## Provided data
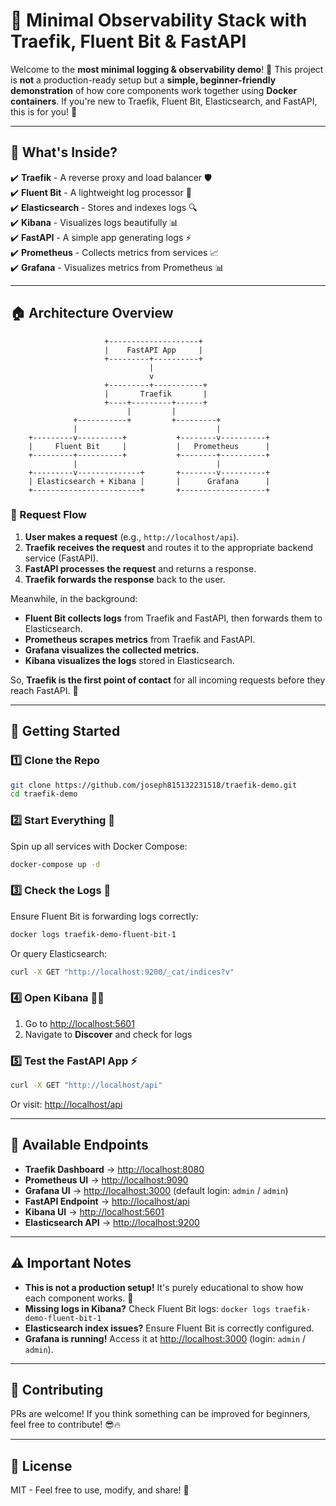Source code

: # 🚀 Minimal Observability Stack with Traefik, Fluent Bit & FastAPI

Welcome to the **most minimal logging & observability demo**! 🎪 This project is **not** a production-ready setup but a **simple, beginner-friendly demonstration** of how core components work together using **Docker containers**. If you're new to Traefik, Fluent Bit, Elasticsearch, and FastAPI, this is for you! 🚀

---

## 🎯 What's Inside?

✔️ **Traefik** - A reverse proxy and load balancer 🛡️\
✔️ **Fluent Bit** - A lightweight log processor 💜\
✔️ **Elasticsearch** - Stores and indexes logs 🔍\
✔️ **Kibana** - Visualizes logs beautifully 📊\
✔️ **FastAPI** - A simple app generating logs ⚡\
✔️ **Prometheus** - Collects metrics from services 📈\
✔️ **Grafana** - Visualizes metrics from Prometheus 📊

---

## 🏠 Architecture Overview

```plaintext
                     +--------------------+
                     |    FastAPI App     |
                     +---------+----------+
                               |
                               v
                     +---------+-----------+
                     |       Traefik       |
                     +----+---------+------+
                          |         |
              +-----------+         +---------+
              |                               |
    +---------v----------+           +--------v----------+
    |     Fluent Bit     |           |   Prometheus      |
    +---------+----------+           +--------+----------+
              |                               |
    +---------v--------------+       +--------v----------+
    | Elasticsearch + Kibana |       |      Grafana      |
    +------------------------+       +-------------------+
```

### 🚀 Request Flow

1. **User makes a request** (e.g., `http://localhost/api`).
2. **Traefik receives the request** and routes it to the appropriate backend service (FastAPI).
3. **FastAPI processes the request** and returns a response.
4. **Traefik forwards the response** back to the user.

Meanwhile, in the background:
- **Fluent Bit collects logs** from Traefik and FastAPI, then forwards them to Elasticsearch.
- **Prometheus scrapes metrics** from Traefik and FastAPI.
- **Grafana visualizes the collected metrics.**
- **Kibana visualizes the logs** stored in Elasticsearch.

So, **Traefik is the first point of contact** for all incoming requests before they reach FastAPI. 🚀

---

## 🚀 Getting Started

### 1️⃣ Clone the Repo

```sh
git clone https://github.com/joseph815132231518/traefik-demo.git
cd traefik-demo
```

### 2️⃣ Start Everything 🚀

Spin up all services with Docker Compose:

```sh
docker-compose up -d
```

### 3️⃣ Check the Logs 🤨

Ensure Fluent Bit is forwarding logs correctly:

```sh
docker logs traefik-demo-fluent-bit-1
```

Or query Elasticsearch:

```sh
curl -X GET "http://localhost:9200/_cat/indices?v"
```

### 4️⃣ Open Kibana 🎩✨

1. Go to [http://localhost:5601](http://localhost:5601)
2. Navigate to **Discover** and check for logs

### 5️⃣ Test the FastAPI App ⚡

```sh
curl -X GET "http://localhost/api"
```

Or visit: [http://localhost/api](http://localhost/api)

---

## 📌 Available Endpoints

- **Traefik Dashboard** → [http://localhost:8080](http://localhost:8080)
- **Prometheus UI** → [http://localhost:9090](http://localhost:9090)
- **Grafana UI** → [http://localhost:3000](http://localhost:3000) (default login: `admin` / `admin`)
- **FastAPI Endpoint** → [http://localhost/api](http://localhost/api)
- **Kibana UI** → [http://localhost:5601](http://localhost:5601)
- **Elasticsearch API** → [http://localhost:9200](http://localhost:9200)

---

## ⚠️ Important Notes

- **This is not a production setup!** It's purely educational to show how each component works. 🧪
- **Missing logs in Kibana?** Check Fluent Bit logs: `docker logs traefik-demo-fluent-bit-1`
- **Elasticsearch index issues?** Ensure Fluent Bit is correctly configured.
- **Grafana is running!** Access it at [http://localhost:3000](http://localhost:3000) (login: `admin` / `admin`).

---

## 🎉 Contributing

PRs are welcome! If you think something can be improved for beginners, feel free to contribute! 😎🔥

---

## 🐜 License

MIT - Feel free to use, modify, and share! 🚀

## Exercise brief
Find the lines above that contain the word "with" and copy each one.

## Task answer
: # 🚀 Minimal Observability Stack with Traefik, Fluent Bit & FastAPI
Spin up all services with Docker Compose:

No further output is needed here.